START SUPPLIED DATA

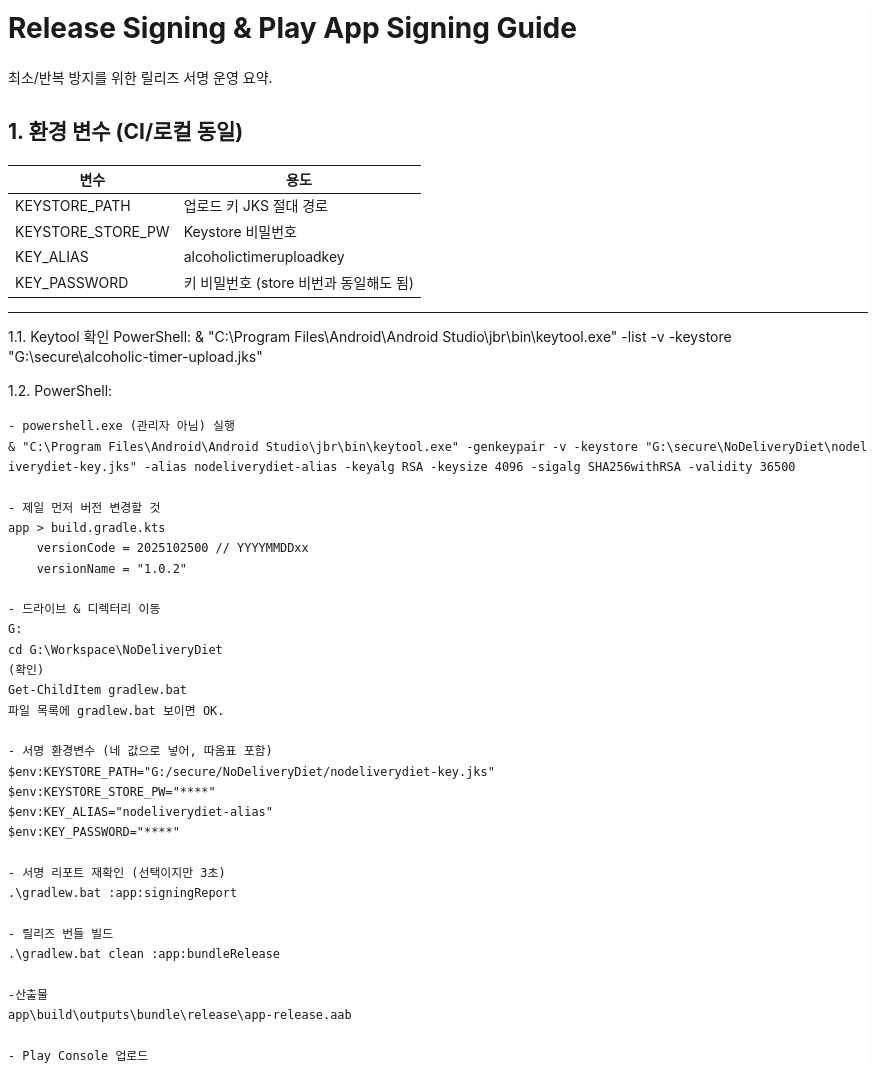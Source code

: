 # Release Signing & Play App Signing Guide

최소/반복 방지를 위한 릴리즈 서명 운영 요약.

## 1. 환경 변수 (CI/로컬 동일)
| 변수 | 용도 |
|------|------|
| KEYSTORE_PATH | 업로드 키 JKS 절대 경로 |
| KEYSTORE_STORE_PW | Keystore 비밀번호 |
| KEY_ALIAS | alcoholictimeruploadkey |
| KEY_PASSWORD | 키 비밀번호 (store 비번과 동일해도 됨) |

---
1.1. Keytool 확인
PowerShell:
& "C:\Program Files\Android\Android Studio\jbr\bin\keytool.exe" -list -v -keystore "G:\secure\alcoholic-timer-upload.jks"

1.2. PowerShell:
```
- powershell.exe (관리자 아님) 실행
& "C:\Program Files\Android\Android Studio\jbr\bin\keytool.exe" -genkeypair -v -keystore "G:\secure\NoDeliveryDiet\nodeliverydiet-key.jks" -alias nodeliverydiet-alias -keyalg RSA -keysize 4096 -sigalg SHA256withRSA -validity 36500

- 제일 먼저 버전 변경할 것
app > build.gradle.kts
    versionCode = 2025102500 // YYYYMMDDxx
    versionName = "1.0.2"

- 드라이브 & 디렉터리 이동
G:
cd G:\Workspace\NoDeliveryDiet
(확인)
Get-ChildItem gradlew.bat
파일 목록에 gradlew.bat 보이면 OK.

- 서명 환경변수 (네 값으로 넣어, 따옴표 포함)
$env:KEYSTORE_PATH="G:/secure/NoDeliveryDiet/nodeliverydiet-key.jks"
$env:KEYSTORE_STORE_PW="****"
$env:KEY_ALIAS="nodeliverydiet-alias"
$env:KEY_PASSWORD="****"

- 서명 리포트 재확인 (선택이지만 3초)
.\gradlew.bat :app:signingReport

- 릴리즈 번들 빌드
.\gradlew.bat clean :app:bundleRelease

-산출물
app\build\outputs\bundle\release\app-release.aab

- Play Console 업로드

```
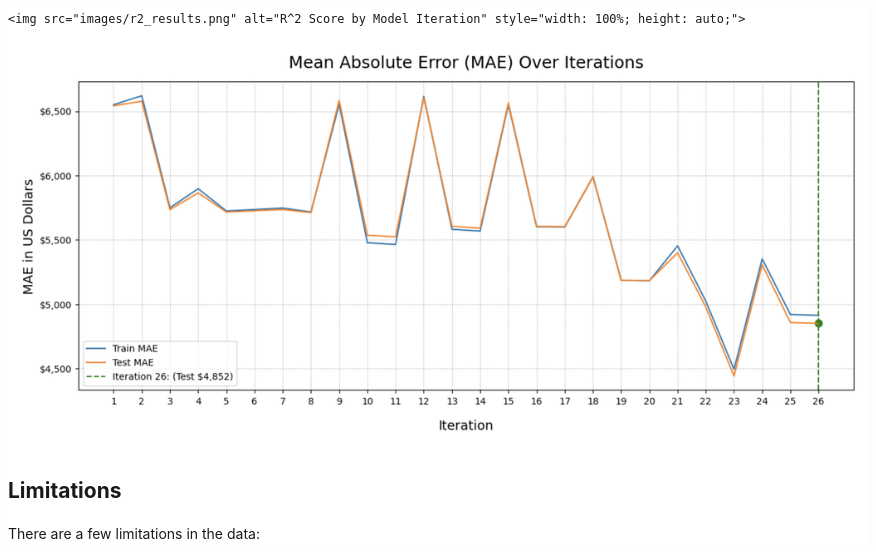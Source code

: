     <img src="images/r2_results.png" alt="R^2 Score by Model Iteration" style="width: 100%; height: auto;">
  </div>
  <div style="flex: 1; padding: 5px;">
    <img src="images/mae_results.png" alt="MAE Score by Model Iteration" style="width: 100%; height: auto;">
  </div>
</div>

## Limitations

There are a few limitations in the data:
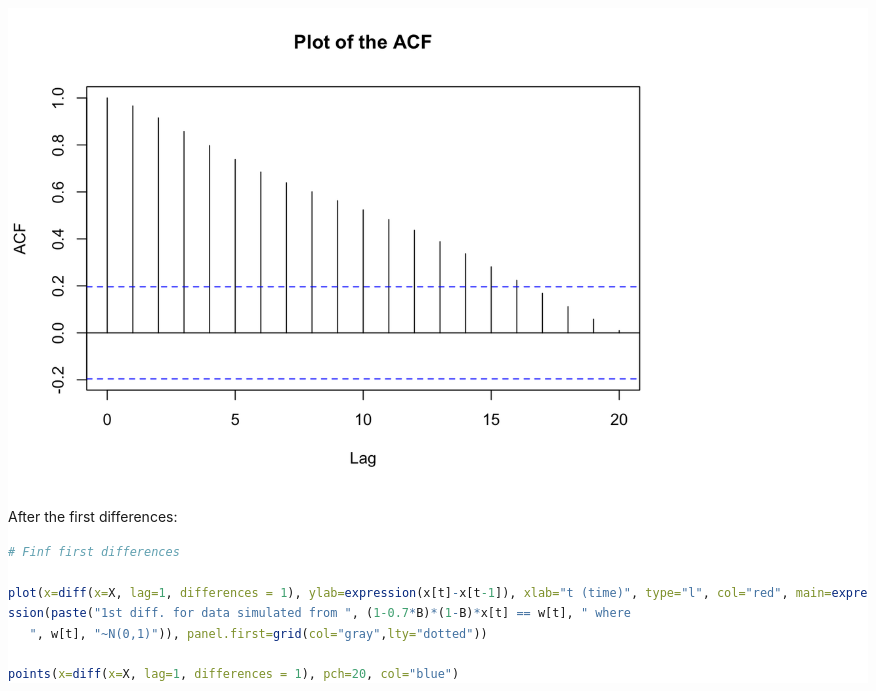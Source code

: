 <img src="07-Resolvin-non-stationarity_files/figure-html/unnamed-chunk-16-1.png" width="672" />

After the first differences:


```r
# Finf first differences

plot(x=diff(x=X, lag=1, differences = 1), ylab=expression(x[t]-x[t-1]), xlab="t (time)", type="l", col="red", main=expression(paste("1st diff. for data simulated from ", (1-0.7*B)*(1-B)*x[t] == w[t], " where 
   ", w[t], "~N(0,1)")), panel.first=grid(col="gray",lty="dotted"))

points(x=diff(x=X, lag=1, differences = 1), pch=20, col="blue")
```
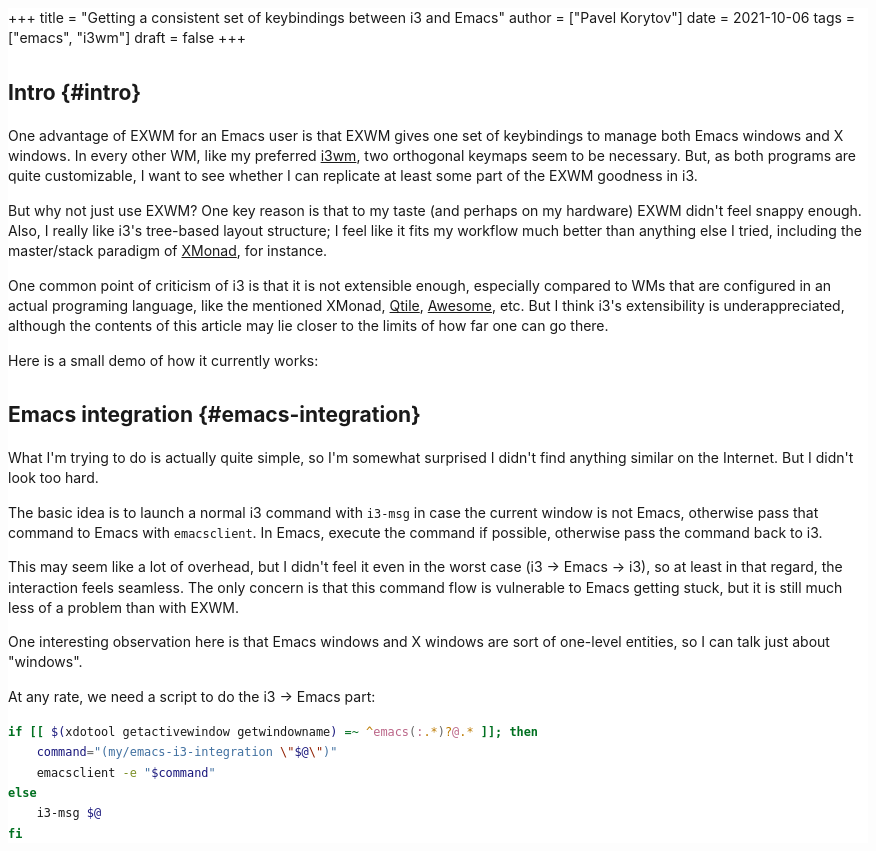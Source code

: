 +++
title = "Getting a consistent set of keybindings between i3 and Emacs"
author = ["Pavel Korytov"]
date = 2021-10-06
tags = ["emacs", "i3wm"]
draft = false
+++

## Intro {#intro}

One advantage of EXWM for an Emacs user is that EXWM gives one set of keybindings to manage both Emacs windows and X windows. In every other WM, like my preferred [i3wm](https://i3wm.org), two orthogonal keymaps seem to be necessary. But, as both programs are quite customizable, I want to see whether I can replicate at least some part of the EXWM goodness in i3.

But why not just use EXWM? One key reason is that to my taste (and perhaps on my hardware) EXWM didn't feel snappy enough. Also, I really like i3's tree-based layout structure; I feel like it fits my workflow much better than anything else I tried, including the master/stack paradigm of [XMonad](https://xmonad.org/)​, for instance.

One common point of criticism of i3 is that it is not extensible enough, especially compared to WMs that are configured in an actual programing language, like the mentioned XMonad, [Qtile](http://www.qtile.org/), [Awesome](https://awesomewm.org/), etc. But I think i3's extensibility is underappreciated, although the contents of this article may lie closer to the limits of how far one can go there.

Here is a small demo of how it currently works:

<video controls width="100%">
<source src="/static/videos/i3-emacs-demo.mp4" type="video/mp4">
</video>


## Emacs integration {#emacs-integration}

What I'm trying to do is actually quite simple, so I'm somewhat surprised I didn't find anything similar on the Internet. But I didn't look too hard.

The basic idea is to launch a normal i3 command with `i3-msg` in case the current window is not Emacs, otherwise pass that command to Emacs with `emacsclient`. In Emacs, execute the command if possible, otherwise pass the command back to i3.

This may seem like a lot of overhead, but I didn't feel it even in the worst case (i3 -&gt; Emacs -&gt; i3), so at least in that regard, the interaction feels seamless. The only concern is that this command flow is vulnerable to Emacs getting stuck, but it is still much less of a problem than with EXWM.

One interesting observation here is that Emacs windows and X windows are sort of one-level entities, so I can talk just about "windows".

At any rate, we need a script to do the i3 -&gt; Emacs part:

```bash
if [[ $(xdotool getactivewindow getwindowname) =~ ^emacs(:.*)?@.* ]]; then
    command="(my/emacs-i3-integration \"$@\")"
    emacsclient -e "$command"
else
    i3-msg $@
fi
```

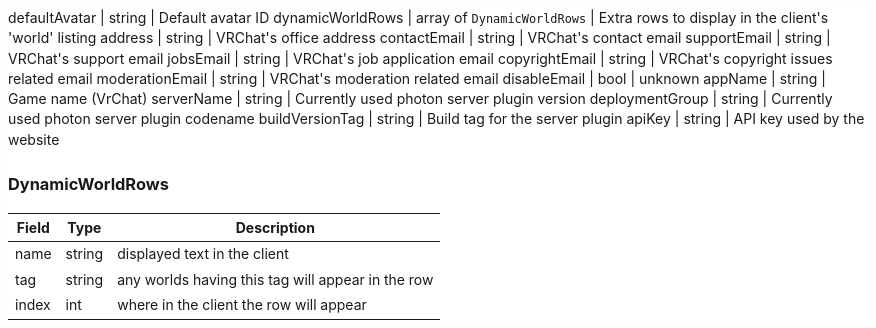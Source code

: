 defaultAvatar | string | Default avatar ID
dynamicWorldRows | array of `DynamicWorldRows` | Extra rows to display in the client's 'world' listing
address | string | VRChat's office address
contactEmail | string | VRChat's contact email
supportEmail | string | VRChat's support email
jobsEmail | string | VRChat's job application email
copyrightEmail | string | VRChat's copyright issues related email
moderationEmail | string | VRChat's moderation related email
disableEmail | bool | unknown
appName | string | Game name (VrChat)
serverName | string | Currently used photon server plugin version
deploymentGroup | string | Currently used photon server plugin codename
buildVersionTag | string | Build tag for the server plugin
apiKey | string | API key used by the website

### DynamicWorldRows

Field | Type | Description
------|------|------------
name | string | displayed text in the client
tag | string | any worlds having this tag will appear in the row
index | int | where in the client the row will appear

END SUPPLIED DATA

◆ **WORK REQUEST**
Where a line of the data holds the word "secure", copy that line.

◆ **FINISHED EXERCISE**
& "C:\Program Files\Android\Android Studio\jbr\bin\keytool.exe" -list -v -keystore "G:\secure\alcoholic-timer-upload.jks"
& "C:\Program Files\Android\Android Studio\jbr\bin\keytool.exe" -genkeypair -v -keystore "G:\secure\NoDeliveryDiet\nodeliverydiet-key.jks" -alias nodeliverydiet-alias -keyalg RSA -keysize 4096 -sigalg SHA256withRSA -validity 36500
$env:KEYSTORE_PATH="G:/secure/NoDeliveryDiet/nodeliverydiet-key.jks"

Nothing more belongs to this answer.